About this exercise: From the material below, copy each line that holds the word "系统设置".

** Opening Data for this task block **

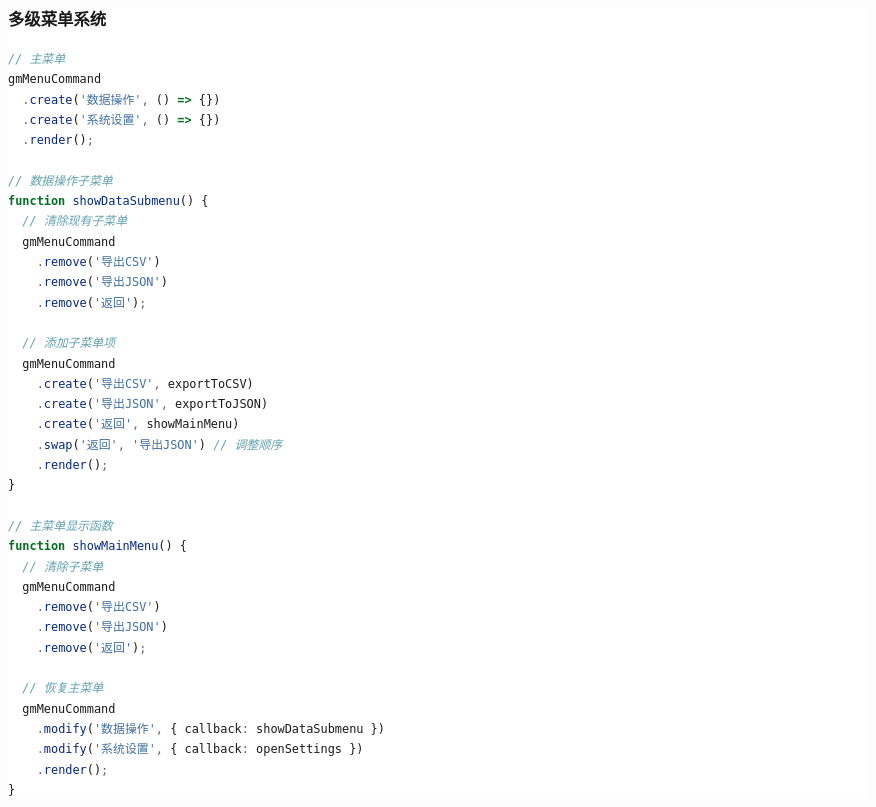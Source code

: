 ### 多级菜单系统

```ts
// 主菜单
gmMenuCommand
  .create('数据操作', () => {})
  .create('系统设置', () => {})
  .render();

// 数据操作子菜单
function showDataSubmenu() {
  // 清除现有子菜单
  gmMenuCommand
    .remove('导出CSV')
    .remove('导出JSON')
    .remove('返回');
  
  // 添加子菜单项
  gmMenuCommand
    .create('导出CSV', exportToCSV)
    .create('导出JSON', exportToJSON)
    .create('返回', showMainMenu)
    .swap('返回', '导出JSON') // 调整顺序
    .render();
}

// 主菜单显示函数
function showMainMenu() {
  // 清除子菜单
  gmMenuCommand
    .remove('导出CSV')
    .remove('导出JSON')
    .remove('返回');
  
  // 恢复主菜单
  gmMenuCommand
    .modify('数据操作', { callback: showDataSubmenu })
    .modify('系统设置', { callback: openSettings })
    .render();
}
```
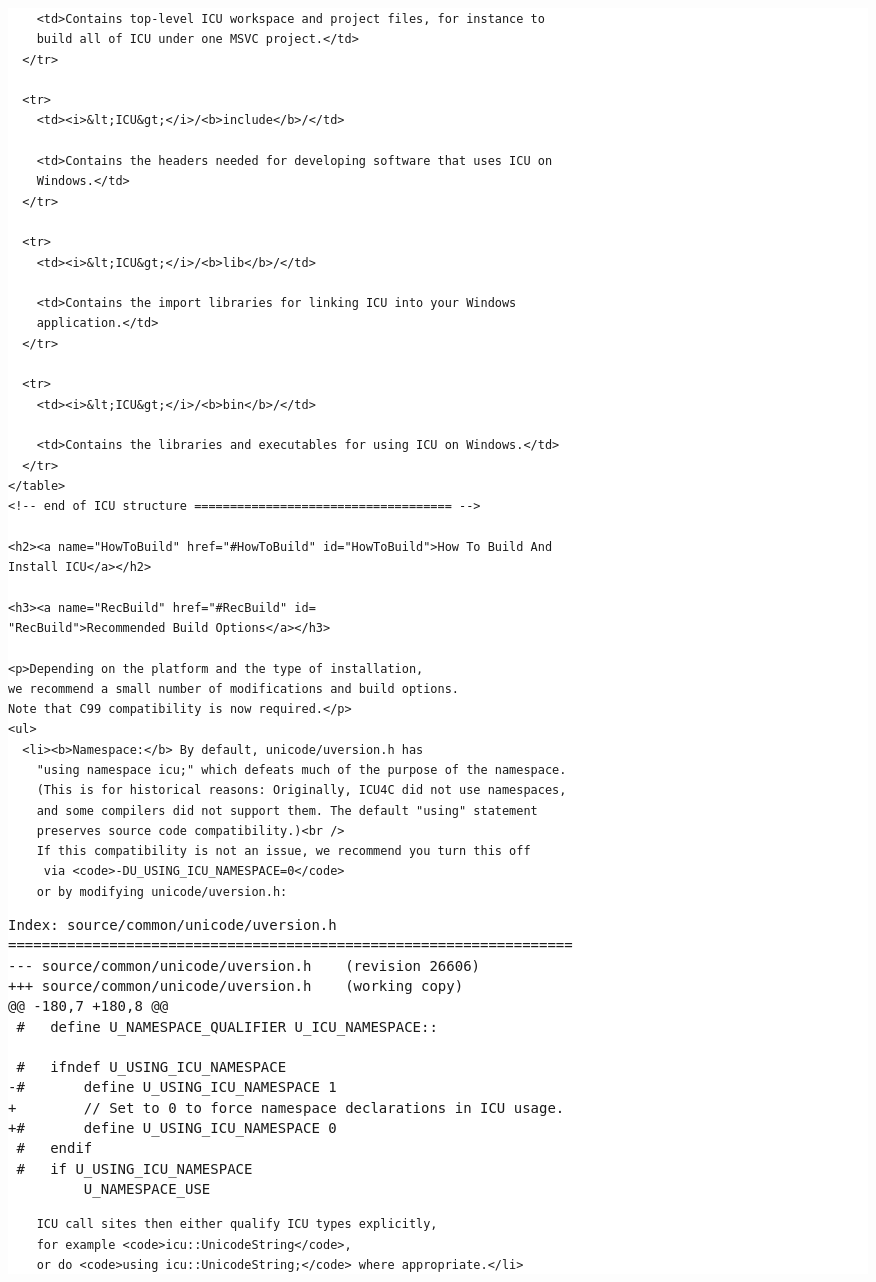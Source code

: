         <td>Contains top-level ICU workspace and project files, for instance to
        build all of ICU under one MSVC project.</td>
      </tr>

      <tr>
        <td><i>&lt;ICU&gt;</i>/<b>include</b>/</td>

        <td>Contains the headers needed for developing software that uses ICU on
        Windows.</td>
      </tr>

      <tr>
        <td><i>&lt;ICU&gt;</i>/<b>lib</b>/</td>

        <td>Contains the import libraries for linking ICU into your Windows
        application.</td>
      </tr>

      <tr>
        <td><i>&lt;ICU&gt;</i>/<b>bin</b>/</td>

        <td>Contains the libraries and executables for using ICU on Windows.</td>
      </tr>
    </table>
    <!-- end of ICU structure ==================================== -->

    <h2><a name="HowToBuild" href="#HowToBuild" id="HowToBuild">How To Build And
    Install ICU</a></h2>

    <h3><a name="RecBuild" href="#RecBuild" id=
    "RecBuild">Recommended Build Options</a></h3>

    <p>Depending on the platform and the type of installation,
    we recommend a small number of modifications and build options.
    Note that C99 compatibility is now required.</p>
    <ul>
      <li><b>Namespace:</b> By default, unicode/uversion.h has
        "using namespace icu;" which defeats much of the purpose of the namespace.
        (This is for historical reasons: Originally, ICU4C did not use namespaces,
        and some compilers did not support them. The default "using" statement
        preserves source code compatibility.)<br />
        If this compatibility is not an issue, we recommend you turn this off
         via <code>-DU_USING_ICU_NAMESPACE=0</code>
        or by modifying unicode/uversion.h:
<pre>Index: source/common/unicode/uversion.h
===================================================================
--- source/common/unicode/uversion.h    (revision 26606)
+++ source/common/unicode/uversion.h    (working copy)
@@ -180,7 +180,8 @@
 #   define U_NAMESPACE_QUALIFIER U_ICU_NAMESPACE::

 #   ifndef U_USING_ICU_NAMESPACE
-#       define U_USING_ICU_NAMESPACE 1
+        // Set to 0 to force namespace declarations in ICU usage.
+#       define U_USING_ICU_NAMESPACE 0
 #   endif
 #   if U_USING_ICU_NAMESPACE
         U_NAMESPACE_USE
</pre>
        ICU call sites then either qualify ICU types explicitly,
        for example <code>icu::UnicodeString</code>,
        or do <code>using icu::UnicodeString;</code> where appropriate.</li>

** Closing Data for this task block **

Answer box:
  .create('系统设置', () => {})
    .modify('系统设置', { callback: openSettings })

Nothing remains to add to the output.